No matter to what end effect, I see them going for the same kind of dubious deals, reinforcing the herd syndrome that is ruining the industry. Why clamor for liberalization of ECB norms to borrow more and invest in overowned sectors, only to let your client grieve over inflated liabilities if the currency strengthens? Bulging order book of construction companies is one thing, execution capability is altogether a different world. Do that deal just because everyone else is doing it? They won’t do one thing differently until someone else starts a trend. Nobody wants to start off one.
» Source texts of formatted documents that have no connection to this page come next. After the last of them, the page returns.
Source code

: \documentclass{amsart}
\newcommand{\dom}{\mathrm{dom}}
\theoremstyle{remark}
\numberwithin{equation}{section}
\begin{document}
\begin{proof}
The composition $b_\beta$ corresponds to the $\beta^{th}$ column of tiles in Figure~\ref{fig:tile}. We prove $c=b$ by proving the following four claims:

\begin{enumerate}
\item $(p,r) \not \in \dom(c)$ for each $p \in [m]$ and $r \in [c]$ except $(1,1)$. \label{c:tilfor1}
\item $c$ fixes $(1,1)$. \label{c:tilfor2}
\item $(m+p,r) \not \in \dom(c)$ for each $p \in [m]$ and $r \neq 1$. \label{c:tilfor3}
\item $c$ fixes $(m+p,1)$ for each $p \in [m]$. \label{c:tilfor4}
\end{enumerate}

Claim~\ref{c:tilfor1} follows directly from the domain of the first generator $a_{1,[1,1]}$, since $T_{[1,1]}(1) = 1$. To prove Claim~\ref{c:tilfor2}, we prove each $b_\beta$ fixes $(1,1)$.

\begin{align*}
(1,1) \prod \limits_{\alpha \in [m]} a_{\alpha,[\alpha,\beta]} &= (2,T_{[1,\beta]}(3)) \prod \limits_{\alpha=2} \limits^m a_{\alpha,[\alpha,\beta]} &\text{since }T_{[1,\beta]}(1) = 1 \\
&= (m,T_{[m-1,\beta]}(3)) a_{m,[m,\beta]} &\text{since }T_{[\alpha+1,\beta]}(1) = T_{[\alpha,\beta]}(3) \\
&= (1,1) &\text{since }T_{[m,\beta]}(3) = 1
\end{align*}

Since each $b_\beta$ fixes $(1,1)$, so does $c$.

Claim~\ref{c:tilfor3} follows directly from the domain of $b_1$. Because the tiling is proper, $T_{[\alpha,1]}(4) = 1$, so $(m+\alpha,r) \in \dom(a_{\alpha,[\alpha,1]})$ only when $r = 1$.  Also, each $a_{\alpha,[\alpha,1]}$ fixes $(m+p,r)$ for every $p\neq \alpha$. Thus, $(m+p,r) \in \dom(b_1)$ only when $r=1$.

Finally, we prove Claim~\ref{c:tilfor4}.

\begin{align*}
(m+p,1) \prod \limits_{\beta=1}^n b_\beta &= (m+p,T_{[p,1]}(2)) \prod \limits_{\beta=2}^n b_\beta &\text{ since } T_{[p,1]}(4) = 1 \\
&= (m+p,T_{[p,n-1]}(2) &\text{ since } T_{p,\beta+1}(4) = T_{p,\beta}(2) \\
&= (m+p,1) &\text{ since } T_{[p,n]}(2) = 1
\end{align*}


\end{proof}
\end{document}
Another reason why I support a OBS initiative in I-Banking industry is their class thinking, a queer kind of apartheid. A few weeks back I was just having a casual discussion on deal prospects in sugar industry with CEO of a leading brokerage in Mumbai. His first reaction was - “which B-School are you from?” I told him I am not from any and I was in for a more baffling second question – “how do you know so much?”

I would blame the recruiters (and partially the effective B-School PR machine) for having spread false notions that helped build several stereotypes. I believe that good investment bankers need to have enormous common sense, the absence of which explained subprime mortgage crisis in the US. Then comes a basic intelligence to quickly grasp facts relating to a business, the dynamics of the industry and a clear idea regarding the resource requirements of respective managements to take it to the next level. Recruiters still don’t have the tools to assess these skills.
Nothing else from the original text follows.